Design: A nested, case-control study in a prospective cohort.

Setting: A nationwide study of physicians.

Participants: The study sample was drawn from the Physicians' Health Study, a randomized, double-blind, placebo-controlled trial of aspirin and beta-carotene in 22 071 male physicians. At entry, 68% of the participants submitted plasma samples that were subsequently frozen at -80 °C. During 60.2 months of follow-up, follow-up for nonfatal outcomes was 99.7% complete and ascertainment of fatal outcomes was 100% complete. We identified men with documented ischemic stroke, deep venous thrombosis of the leg, or pulmonary embolus and for whom a plasma sample was available. A control was matched by age, smoking history, and length of follow-up to each of the 100 patients with ischemic stroke and the 90 patients with deep venous thrombosis or pulmonary embolus.

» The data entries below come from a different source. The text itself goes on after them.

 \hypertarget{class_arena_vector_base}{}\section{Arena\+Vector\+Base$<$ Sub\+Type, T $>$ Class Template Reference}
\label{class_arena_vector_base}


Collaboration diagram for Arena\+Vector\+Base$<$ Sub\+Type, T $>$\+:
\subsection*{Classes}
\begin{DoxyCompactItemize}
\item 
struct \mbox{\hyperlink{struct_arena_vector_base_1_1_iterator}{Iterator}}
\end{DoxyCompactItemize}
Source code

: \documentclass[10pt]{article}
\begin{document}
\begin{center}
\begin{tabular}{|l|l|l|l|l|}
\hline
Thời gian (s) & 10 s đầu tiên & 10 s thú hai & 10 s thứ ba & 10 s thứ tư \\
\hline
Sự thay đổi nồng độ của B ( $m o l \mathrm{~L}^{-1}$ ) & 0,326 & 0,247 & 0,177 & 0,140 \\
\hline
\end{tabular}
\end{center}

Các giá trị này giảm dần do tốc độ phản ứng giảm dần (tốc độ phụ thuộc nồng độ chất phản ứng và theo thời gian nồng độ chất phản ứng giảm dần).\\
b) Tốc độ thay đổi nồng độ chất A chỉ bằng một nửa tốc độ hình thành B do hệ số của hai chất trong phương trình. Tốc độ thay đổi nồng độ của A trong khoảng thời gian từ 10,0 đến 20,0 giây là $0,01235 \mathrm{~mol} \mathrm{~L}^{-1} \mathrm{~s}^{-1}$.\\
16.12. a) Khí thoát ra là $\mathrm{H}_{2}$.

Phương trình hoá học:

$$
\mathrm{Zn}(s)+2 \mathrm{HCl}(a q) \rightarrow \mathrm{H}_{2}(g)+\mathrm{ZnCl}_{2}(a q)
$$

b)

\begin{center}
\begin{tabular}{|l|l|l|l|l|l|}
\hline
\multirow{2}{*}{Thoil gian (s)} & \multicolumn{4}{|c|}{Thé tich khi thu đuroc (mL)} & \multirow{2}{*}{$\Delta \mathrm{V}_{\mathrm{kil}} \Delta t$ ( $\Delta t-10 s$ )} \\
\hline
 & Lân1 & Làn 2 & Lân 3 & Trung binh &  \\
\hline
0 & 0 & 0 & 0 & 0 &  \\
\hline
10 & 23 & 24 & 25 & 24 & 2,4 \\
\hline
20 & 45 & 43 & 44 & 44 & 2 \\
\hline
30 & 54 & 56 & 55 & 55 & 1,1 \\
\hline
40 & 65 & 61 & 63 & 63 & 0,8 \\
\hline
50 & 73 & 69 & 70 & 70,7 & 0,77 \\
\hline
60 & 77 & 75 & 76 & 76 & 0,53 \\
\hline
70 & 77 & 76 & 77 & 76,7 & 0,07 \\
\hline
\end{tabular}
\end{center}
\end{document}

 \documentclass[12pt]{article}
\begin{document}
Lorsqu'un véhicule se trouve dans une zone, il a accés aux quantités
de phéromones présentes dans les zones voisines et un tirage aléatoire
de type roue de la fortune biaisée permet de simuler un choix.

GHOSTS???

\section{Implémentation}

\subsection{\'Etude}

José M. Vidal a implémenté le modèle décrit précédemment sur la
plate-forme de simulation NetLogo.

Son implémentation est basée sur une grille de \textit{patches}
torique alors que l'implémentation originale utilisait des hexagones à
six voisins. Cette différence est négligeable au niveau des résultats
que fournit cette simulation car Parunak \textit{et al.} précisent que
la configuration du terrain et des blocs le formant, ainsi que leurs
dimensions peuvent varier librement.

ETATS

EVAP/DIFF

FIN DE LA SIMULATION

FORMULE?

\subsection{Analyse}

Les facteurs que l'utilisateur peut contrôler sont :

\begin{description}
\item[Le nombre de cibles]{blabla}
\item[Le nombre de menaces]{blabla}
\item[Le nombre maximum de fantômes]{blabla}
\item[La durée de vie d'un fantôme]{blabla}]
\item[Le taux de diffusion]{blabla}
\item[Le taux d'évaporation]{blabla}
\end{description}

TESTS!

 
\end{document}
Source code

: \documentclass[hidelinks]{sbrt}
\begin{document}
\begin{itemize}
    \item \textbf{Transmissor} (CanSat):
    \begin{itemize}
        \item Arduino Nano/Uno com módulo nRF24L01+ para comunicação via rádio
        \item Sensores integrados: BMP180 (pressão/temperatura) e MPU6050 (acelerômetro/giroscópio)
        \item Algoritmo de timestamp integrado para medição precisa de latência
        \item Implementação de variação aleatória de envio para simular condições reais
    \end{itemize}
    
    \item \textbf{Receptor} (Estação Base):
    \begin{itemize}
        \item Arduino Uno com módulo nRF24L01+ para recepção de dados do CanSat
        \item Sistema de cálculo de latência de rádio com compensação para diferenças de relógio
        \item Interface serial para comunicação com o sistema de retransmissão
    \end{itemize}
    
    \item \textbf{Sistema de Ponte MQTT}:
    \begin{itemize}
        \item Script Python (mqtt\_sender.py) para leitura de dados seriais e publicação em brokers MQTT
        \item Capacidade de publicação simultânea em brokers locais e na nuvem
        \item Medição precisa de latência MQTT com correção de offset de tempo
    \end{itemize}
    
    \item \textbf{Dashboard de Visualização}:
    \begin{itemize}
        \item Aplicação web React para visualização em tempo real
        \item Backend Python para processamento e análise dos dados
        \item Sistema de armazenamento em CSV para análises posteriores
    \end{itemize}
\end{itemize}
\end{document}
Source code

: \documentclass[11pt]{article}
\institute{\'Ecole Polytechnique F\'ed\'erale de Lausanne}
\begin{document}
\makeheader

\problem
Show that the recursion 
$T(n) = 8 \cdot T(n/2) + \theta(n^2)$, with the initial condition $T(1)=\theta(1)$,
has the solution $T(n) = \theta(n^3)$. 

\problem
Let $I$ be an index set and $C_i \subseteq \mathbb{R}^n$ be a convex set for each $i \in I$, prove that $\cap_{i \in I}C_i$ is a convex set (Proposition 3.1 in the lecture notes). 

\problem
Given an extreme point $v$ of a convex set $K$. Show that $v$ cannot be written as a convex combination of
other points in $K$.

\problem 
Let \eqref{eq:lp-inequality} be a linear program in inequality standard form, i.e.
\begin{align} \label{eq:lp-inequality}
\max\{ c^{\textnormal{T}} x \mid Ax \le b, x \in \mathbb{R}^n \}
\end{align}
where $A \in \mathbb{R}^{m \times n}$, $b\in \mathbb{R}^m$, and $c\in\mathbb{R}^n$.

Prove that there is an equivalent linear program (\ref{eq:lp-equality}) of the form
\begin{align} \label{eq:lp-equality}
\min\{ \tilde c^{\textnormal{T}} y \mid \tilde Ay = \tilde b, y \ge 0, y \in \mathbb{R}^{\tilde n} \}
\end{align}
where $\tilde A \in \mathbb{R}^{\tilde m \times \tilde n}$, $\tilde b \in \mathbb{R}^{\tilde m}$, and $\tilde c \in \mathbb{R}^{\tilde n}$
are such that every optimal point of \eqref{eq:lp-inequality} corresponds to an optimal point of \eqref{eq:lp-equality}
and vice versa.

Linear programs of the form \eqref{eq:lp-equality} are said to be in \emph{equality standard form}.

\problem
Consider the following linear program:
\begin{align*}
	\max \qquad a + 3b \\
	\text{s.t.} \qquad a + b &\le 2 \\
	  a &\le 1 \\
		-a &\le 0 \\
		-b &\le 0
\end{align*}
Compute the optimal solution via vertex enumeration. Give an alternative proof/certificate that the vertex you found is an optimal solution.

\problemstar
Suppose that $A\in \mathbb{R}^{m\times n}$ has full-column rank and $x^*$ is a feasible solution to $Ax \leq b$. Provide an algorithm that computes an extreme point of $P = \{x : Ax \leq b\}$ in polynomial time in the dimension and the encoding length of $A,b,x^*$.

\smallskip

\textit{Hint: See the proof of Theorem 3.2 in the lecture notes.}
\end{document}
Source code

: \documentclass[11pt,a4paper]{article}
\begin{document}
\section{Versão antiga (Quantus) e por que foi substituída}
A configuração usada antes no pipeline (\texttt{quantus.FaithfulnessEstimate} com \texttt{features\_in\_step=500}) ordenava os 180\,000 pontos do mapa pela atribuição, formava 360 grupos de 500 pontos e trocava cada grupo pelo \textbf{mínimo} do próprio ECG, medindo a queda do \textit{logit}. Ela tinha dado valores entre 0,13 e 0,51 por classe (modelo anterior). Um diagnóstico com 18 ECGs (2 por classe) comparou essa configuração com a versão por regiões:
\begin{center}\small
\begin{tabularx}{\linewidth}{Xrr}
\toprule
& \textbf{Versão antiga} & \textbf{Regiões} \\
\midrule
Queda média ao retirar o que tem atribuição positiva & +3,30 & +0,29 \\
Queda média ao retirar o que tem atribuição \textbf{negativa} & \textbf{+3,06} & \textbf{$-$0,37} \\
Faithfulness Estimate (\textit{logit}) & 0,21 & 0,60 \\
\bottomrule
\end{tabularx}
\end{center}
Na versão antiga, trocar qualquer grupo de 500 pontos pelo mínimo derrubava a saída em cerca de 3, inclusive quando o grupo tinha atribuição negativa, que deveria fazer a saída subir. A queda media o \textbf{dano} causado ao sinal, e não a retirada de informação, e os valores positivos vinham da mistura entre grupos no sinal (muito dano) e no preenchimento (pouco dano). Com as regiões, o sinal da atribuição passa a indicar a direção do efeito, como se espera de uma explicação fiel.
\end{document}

° Measurements: Plasma samples were assessed for IgG anticardiolipin antibodies by enzyme-linked immunosorbent assay. The mean anticardiolipin antibody titers of the case patients in the two diagnostic groups (ischemic stroke; venous thrombosis or pulmonary embolus) were compared with those of the control groups, and relative risks were calculated for patients in increasing percentile categories of anticardiolipin antibodies by conditional logistic regression.

° Results: The anticardiolipin antibody titers were higher in case patients with deep venous thrombosis and pulmonary embolus than in their matched controls (P = 0.01). Persons with anticardiolipin antibody titers above the 95th percentile had a relative risk for developing deep venous thrombosis or pulmonary embolus of 5.3 (95% Cl, 1.55 to 18.3; P = 0.01). The anticardiolipin antibody titers in case patients with ischemic stroke and controls were not significantly different (P > 0.2), and no clear trend of higher risks among those with elevated levels of anticardiolipin antibodies was observed.

Conclusion: An anticardiolipin antibody level above the 95th percentile is an important risk factor for deep venous thrombosis or pulmonary embolus but not for ischemic stroke in healthy adult men.